The acyl chain 1H NMR spectrum in the micelle (Fig. 3) shows the typical degeneracy of the central H4 to H6 protons for DHPC7, but full dispersion for 4F-DHPC7 induced by the fluorine atom. Even the diastereotopic H3, H5, and H6 methylene protons are resolved, and larger (36 ± 5 Hz) or smaller (10 ± 5 Hz) 3JHF coupling constants identify the H3 and H5 protons in anti- or syn-clinal position to the F4 atom, respectively. The latter enables further editing in a 19F dimension, where correlation with all acyl 1H signals is achieved in a 2D 1H, 19F TOCSY-COLOC16 spectrum (Fig. 3). Remarkably, the 19F spectrum of 4F-DHPC7 shows six distinct signals, with double integral for both downfield signals that correlate with also downfield shifted H2 to H4 signals. H2 correlation with glycerol C1′ or C2′ by long-range 13C HSQC then assigns the four upfield 19F signals to acyl chain 1 and both degenerate downfield 19F signals to chain 2. The distinct 19F signals most likely arise from the four stereoisomers of 4F-DHPC7 with its 3 chiral carbon atoms, where the sn2-glycerol C2′ has fixed R configuration while H/F substitution at both acyl chain C4 was not stereospecific. Only the acyl 13CO signals show dispersion similar to 19F and have higher shifts for chain 1, contrary to higher shifted 19F, 1H, and aliphatic 13C signals in chain 2. Table S1 (ESI†) lists the complete assignment for 4F-DHPC7 micelles.
We next verified that 4F-DHPC7 micelles can stabilize pSRII as efficiently as DHPC7 for high resolution NMR studies.14 Overall similar TROSY spectra of pSRII in 4F-DHPC7 and DHPC7 micelles (Fig. 4) indicate matching protein structures, but some amide signals differ more clearly.
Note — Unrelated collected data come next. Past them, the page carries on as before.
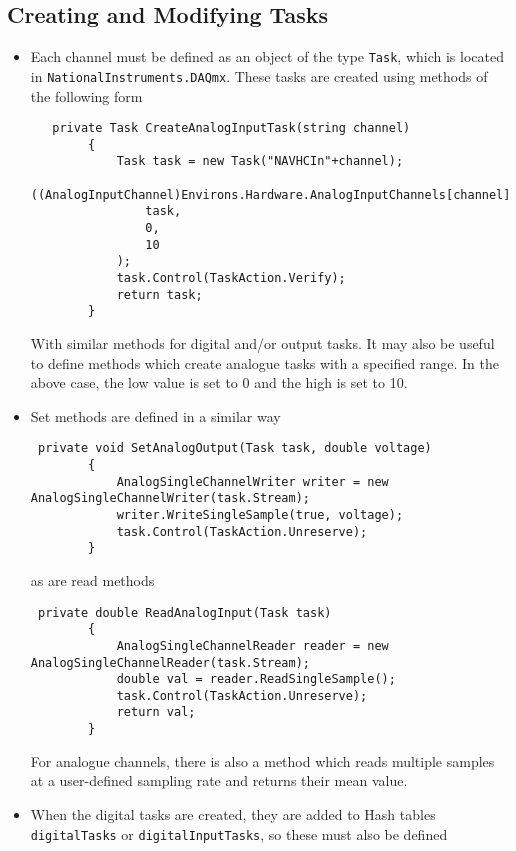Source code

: \documentclass{article}
\begin{document}
\subsection{Creating and Modifying Tasks}
\begin{itemize}
\item Each channel must be defined as an object of the type \lstinline|Task|, which is located in \lstinline|NationalInstruments.DAQmx|. These tasks are created using methods of the following form
\begin{lstlisting}
   private Task CreateAnalogInputTask(string channel)
        {
            Task task = new Task("NAVHCIn"+channel);
            ((AnalogInputChannel)Environs.Hardware.AnalogInputChannels[channel]).AddToTask(
                task,
                0,
                10
            );
            task.Control(TaskAction.Verify);
            return task;
        }

\end{lstlisting}
With similar methods for digital and/or output tasks. It may also be useful to define methods which create analogue tasks with a specified range. In the above case, the low value is set to 0 and the high is set to 10.
\item Set methods are defined in a similar way
\begin{lstlisting}
 private void SetAnalogOutput(Task task, double voltage)
        {
            AnalogSingleChannelWriter writer = new AnalogSingleChannelWriter(task.Stream);
            writer.WriteSingleSample(true, voltage);
            task.Control(TaskAction.Unreserve);
        }
\end{lstlisting}
as are read methods
\begin{lstlisting}
 private double ReadAnalogInput(Task task)
        {
            AnalogSingleChannelReader reader = new AnalogSingleChannelReader(task.Stream);
            double val = reader.ReadSingleSample();
            task.Control(TaskAction.Unreserve);
            return val;
        }
\end{lstlisting}
For analogue channels, there is also a method which reads multiple samples at a user-defined sampling rate and returns their mean value.
\item When the digital tasks are created, they are added to Hash tables \lstinline|digitalTasks| or \lstinline|digitalInputTasks|, so these must also be defined
\end{itemize}
\end{document}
After reassigning 194 signals (84% of expected 230 signals, cf. Table S2, ESI†) we quantified their CSP caused by the H/F substitution in 4F-DHPC7 (Fig. 4, below). 26 residues show significant CSP larger than the average of all 194 CSP values (ϕCSP = 0.023 ppm) plus their standard deviation (σCSP = 0.019 ppm), including 6 residues with a CSP > ϕCSP + 2·σCSP. These residues cluster within two bands near both ends of the transmembrane seven-helix bundle and indicate proximity to the fluorine atoms in 4F-DHPC7, thus guiding the sketched alignment of lipid molecules adjacent to embedded pSRII (Fig. 5). The picture for micelle insertion emerging from fluorine induced CSP mapping agrees in detail with that from paramagnetic relaxation enhancement:14 pSRII inserts asymmetrically into the micelle, while the rather large gap (ca. 10 Å) between opposed 4F-DHPC7 molecules allows for the suggested tail-on filling by further lipid molecules according to a prolate micelle model. This agreement validates fluorine induced CSP as an alternative indicator for lipid layer insertion. In contrast to bulky paramagnetic markers, fluorine may be inserted anywhere along the acyl chain, thus allowing to probe lipid layer insertion stepwise and with more precision owing to the shorter reach of fluorine induced CSP.
![]() | ||
Fig. 5 Model of pSRII (PDB 2KSY) insertion into 4F-DHPC7 micelles. Residues with a fluorine induced amide CSP above (red; below = green) the average plus one standard deviation cluster near both ends of the seven-helix bundle (unassigned residues in grey; the omitted disordered C-terminal residues 222–241 show no significant CSP). 4F-DHPC7 molecules were modeled adjacent to pSRII by aligning their fluorine atoms (blue; orange = oxygen, phosphorus, nitrogen) with the bands of induced CSP (transparent blue). The scale on the right is centered with the seven-helix bundle to underscore the indicated asymmetric micelle insertion of pSRII, where helices protrude farther on the cytosolic side (at the bottom). |
Besides deshielding through space, fluorine induced CSP might conceivably also derive from local rearrangements in the protein. Yet these should not be significant since even the major CSP amplitudes remain too small and mostly localise on amide groups forming part of well defined secondary structure in pSRII. There, any larger conformational changes would impair the stabilising hydrogen bond network and levy a high energetic penalty, which should also affect local dynamics and NMR relaxation rates. Yet the ratios of pSRII amide signal intensities in 4F-DHPC7versus DHPC7 micelles, which relate to their net T2 relaxation times, clearly do not correlate with the CSP values (Fig. S3, ESI†). Normalised pSRII signal intensities nevertheless appear to be ca. 10% lower on average in 4F-DHPC7 micelles, possibly due to some line broadening from more lipid exchange with the solution, as indicated by the higher CMC.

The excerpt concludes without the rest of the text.